Still, that was the only jousting injury during the whole production, which considering how authentic some of the scenes look, is quite impressive.
6. It helped the homeless
For scenes shot in Prague and other such places, the film’s producers actually hired local homeless people as extras, giving back to the community.
7. Some things were lost in translation
When “Sir Ulrich” was first introduced , the crowd didn’t react because the Czech extras didn’t understand the speech.
A prompt tipped them off to start cheering, but the awkward moment beforehand was left in because it made the scene funnier.
8. There was painstaking attention to detail
Towards the end of the film there is an overhead shot of medieval London, which also includes an old timey version of the London Eye. Contrary to what you might think, this was actually a model, not CGI, and cost $500,000 dollars to complete.

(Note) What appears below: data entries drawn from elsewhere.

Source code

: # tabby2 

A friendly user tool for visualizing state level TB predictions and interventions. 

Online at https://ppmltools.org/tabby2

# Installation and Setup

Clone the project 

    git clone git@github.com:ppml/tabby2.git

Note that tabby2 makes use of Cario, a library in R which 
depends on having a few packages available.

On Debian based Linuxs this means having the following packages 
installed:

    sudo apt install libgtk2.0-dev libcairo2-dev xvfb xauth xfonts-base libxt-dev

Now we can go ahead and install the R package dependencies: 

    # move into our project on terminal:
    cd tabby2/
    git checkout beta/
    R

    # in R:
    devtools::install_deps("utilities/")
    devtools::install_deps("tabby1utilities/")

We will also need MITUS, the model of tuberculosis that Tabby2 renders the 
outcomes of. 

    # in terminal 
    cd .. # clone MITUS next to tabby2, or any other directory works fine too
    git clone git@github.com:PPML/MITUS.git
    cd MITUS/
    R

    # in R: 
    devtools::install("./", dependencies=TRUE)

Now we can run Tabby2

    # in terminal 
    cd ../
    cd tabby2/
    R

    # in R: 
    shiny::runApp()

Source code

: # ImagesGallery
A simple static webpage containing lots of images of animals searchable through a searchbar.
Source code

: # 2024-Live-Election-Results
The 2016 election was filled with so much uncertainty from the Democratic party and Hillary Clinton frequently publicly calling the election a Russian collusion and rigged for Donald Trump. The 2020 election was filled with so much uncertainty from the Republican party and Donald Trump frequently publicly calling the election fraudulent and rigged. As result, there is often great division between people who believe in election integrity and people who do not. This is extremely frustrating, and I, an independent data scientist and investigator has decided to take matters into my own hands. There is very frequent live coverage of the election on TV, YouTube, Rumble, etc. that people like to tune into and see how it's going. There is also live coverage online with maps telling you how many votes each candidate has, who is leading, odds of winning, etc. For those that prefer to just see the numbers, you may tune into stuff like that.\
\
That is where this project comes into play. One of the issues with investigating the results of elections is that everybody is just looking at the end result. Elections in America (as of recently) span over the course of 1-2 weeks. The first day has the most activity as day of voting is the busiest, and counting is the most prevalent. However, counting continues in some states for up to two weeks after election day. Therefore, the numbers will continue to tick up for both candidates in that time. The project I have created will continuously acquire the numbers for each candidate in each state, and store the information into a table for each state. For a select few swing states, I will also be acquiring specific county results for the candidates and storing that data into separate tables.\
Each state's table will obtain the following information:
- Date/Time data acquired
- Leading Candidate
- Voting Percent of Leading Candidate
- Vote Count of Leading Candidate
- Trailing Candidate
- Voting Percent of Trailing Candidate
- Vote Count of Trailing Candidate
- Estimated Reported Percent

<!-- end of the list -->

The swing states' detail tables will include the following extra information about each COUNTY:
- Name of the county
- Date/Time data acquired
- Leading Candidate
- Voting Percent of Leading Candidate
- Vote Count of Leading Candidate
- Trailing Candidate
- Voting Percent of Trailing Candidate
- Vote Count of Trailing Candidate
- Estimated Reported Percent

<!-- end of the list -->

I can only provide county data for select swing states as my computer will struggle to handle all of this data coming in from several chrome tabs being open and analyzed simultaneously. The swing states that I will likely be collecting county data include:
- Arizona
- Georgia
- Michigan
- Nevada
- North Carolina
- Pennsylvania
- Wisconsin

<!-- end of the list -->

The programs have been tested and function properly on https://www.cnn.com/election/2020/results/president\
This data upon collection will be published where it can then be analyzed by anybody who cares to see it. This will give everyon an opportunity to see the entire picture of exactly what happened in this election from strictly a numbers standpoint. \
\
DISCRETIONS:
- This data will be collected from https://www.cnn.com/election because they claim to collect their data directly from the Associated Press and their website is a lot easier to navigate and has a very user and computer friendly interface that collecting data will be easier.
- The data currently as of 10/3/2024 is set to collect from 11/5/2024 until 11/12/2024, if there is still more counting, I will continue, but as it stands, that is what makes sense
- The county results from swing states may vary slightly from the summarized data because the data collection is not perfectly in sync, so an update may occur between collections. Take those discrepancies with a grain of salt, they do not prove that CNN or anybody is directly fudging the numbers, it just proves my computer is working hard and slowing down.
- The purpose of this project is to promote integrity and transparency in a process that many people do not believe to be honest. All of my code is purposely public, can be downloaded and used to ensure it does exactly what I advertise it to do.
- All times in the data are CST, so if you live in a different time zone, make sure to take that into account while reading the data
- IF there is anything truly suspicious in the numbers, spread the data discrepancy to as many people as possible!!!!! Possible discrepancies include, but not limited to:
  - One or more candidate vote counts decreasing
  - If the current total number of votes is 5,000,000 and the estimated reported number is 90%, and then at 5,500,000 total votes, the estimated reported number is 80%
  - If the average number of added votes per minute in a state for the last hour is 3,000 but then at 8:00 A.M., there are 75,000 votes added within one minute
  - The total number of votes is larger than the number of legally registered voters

Just one example of the eye on detail this film had.
9. It’s one of Heath Ledger’s best performances
Of course, Heath Ledger will always be remembered for his gloriously insane turn as the Joker in The Dark Knight, but before his untimely death, the Australian wunderkind had been putting in strong performances left and right.
A Knight’s Tale is one of his early best, and really put the actor on the map, channeling both a boyish charm and a fish-out-of-water uncertainty.
10. It made ingenious use of sound
The sound department really stepped up their game for the film; part of the reason the jousting shots look so convincing is the sound that accompanies them.
Tthe lance crunching effect was achieved by slowing down the noise of a firing howitzer by 50%.
11. It has one foot in historical fact
Paul Bettany plays Geoffrey Chaucer in the film, as a kind of Lothario who serves as William Thatcher’s hype man for the majority of the movie.
But of course, Chaucer was a real historical figure; a writer who is widely considered the greatest English poet of the Middle Ages, and whose best known work (The Canterbury Tales) begins with a chapter called ‘The Knight’s Tale’.
At one point in the film, Chaucer notes that he’ll “write this down”, alluding that the film tells the story of how that chapter came to be. While not strictly true, there are certainly a lot of crossovers between fiction and historical fact.
12. It’s full of in-jokes and references
Particularly to The Beatles (presumably Brian Helgerland was a fan).
When Wat explains to Chaucer that if he betrays them he will ‘fong’ him until “… your insides are out and your outsides are in”, he’s technically quoting the Fab Four song ‘Everybody’s Got Something To Hide Except for Me and My Monkey’ from The White Album. Yep.
13. It’s full of funny hidden touches
Of course, it’s fairly obvious that the film makers weren’t going for a 100% historically authentic representation of the middle ages.
But perhaps most tellingly, the film still manages to include product placements; the blacksmith’s mark that Kate puts on William’s armor is the logo for Nike.
14. It features strong female characters
Not only is Jocelyn a non-white royal woman in the middle ages (how often do you see that in films?) but Kate the blacksmith, who the team enlists to help with creating William’s armour (because she has the ability to make armor better and lighter than anyone else in the world) is treated as equally as any of the guys.
Modern Hollywood films, take note!
15. It’s the perfect family film
It’s not everyday you sing the praises of a pretty inoffensive film like A Knight’s Tale, but the film really is a modern day classic for family viewing, perfectly balancing adventure, comedy and romance in to a package that everyone can enjoy.
It’s got jokes for the older viewers, and laughs for the younger ones. What could be better?